Current large multimodal models (LMMs) face challenges in grounding, which requires the model to relate language components to visual entities. Contrary to the common practice that fine-tunes LMMs with additional grounding supervision, we find that the grounding ability can in fact emerge in LMMs trained without explicit grounding supervision.
To reveal this emerging grounding, we introduce an "attend-and-segment" method which leverages attention maps from standard LMMs to perform pixel-level segmentation. Furthermore, to enhance the grounding ability, we propose DIFFLMM, an LMM utilizing a diffusion-based visual encoder, as opposed to the standard CLIP visual encoder, and trained with the same weak supervision.
Without being constrained by the biases and limited scale of grounding-specific supervision data, our approach is more generalizable and scalable. We achieve competitive performance on both grounding-specific and general visual question answering benchmarks, compared with grounding LMMs and generalist LMMs, respectively. Notably, we achieve a 44.2 grounding mask recall on grounded conversation generation without any grounding supervision, outperforming the extensively supervised model GLaMM.
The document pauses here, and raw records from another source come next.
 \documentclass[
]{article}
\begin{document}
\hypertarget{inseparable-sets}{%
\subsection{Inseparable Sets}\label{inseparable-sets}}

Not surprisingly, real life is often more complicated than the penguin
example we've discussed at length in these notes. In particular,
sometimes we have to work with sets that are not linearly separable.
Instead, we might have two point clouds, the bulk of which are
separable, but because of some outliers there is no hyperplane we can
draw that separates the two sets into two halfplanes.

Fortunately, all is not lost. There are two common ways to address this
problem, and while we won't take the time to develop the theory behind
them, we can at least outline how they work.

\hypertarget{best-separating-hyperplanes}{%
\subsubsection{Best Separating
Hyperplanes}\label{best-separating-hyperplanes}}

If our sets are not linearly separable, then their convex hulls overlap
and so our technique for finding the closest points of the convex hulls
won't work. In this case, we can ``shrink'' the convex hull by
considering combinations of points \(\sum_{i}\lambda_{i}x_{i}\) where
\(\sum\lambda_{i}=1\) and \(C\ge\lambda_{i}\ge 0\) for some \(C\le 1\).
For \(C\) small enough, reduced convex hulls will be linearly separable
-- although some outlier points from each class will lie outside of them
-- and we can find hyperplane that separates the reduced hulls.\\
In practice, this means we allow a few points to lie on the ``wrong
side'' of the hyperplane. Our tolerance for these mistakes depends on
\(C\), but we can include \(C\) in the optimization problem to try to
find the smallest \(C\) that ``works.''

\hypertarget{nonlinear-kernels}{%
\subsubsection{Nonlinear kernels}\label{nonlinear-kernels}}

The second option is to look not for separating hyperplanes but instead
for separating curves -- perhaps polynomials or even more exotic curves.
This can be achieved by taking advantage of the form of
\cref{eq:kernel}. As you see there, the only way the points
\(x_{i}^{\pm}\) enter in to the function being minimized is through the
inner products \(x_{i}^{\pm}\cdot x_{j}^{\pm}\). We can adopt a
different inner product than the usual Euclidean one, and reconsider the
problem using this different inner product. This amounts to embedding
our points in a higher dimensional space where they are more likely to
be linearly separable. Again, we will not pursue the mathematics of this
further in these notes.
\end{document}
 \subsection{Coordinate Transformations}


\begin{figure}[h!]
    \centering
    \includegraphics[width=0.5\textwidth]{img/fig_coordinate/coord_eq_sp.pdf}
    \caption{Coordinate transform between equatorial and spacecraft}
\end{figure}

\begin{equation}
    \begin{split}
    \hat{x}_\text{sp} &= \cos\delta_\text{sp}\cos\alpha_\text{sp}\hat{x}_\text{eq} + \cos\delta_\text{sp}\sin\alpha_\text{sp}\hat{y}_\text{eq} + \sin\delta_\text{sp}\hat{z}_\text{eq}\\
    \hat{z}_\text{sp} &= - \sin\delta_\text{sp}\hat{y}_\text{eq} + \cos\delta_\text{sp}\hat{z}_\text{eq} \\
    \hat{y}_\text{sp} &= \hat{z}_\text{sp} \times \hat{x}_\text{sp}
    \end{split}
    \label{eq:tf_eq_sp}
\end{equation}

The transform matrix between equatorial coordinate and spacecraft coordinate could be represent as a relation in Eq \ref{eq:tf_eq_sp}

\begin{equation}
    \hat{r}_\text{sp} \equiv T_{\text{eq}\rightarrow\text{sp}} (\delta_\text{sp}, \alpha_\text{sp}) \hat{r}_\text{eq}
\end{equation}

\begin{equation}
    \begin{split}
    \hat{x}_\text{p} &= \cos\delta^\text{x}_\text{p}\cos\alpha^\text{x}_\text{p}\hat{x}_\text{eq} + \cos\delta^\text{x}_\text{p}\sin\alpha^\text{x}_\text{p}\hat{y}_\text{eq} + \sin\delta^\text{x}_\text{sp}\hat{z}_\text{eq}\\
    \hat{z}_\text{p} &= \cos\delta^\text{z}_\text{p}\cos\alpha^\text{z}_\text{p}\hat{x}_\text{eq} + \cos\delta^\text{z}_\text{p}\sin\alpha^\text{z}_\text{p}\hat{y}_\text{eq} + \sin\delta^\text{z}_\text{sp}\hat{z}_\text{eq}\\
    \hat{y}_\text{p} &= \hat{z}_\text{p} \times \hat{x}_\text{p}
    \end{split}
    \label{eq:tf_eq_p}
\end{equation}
Grounded conversations with GLaMM vs. our approach, DiffLMM + Attend-and-Segment. As a state-of-the-art grounding LMM, GLaMM is trained to relate text phrases with segmentation masks while generating a response. However, due to limitations induced by the grounding supervision, it often fails to precisely follow the human user's instructions (e.g., describing the image in detail, answering the correct color). Our approach reveals and enhances the grounding ability implicitly learned by LMMs without explicit grounding supervision, which leads to visually grounded responses while preserving the general vision-language conversation ability of LMMs.
Grounded conversation generation (GCG) results. Even without grounding supervision, Attend-and-Segment (a&s in the table) unlocks the implicitly learned grounding ability in LLaVA-1.5, outperforming all grounding-specific models on this task. DiffLMM further enhances the grounding ability, and leads to stronger grounding performance. The higher METEOR scores demonstrate our better preserved conversation ability. As a general approach, Attend-and-Segment can be applied on different LMMs (e.g., LLaVA-NeXT and Cambrian-1).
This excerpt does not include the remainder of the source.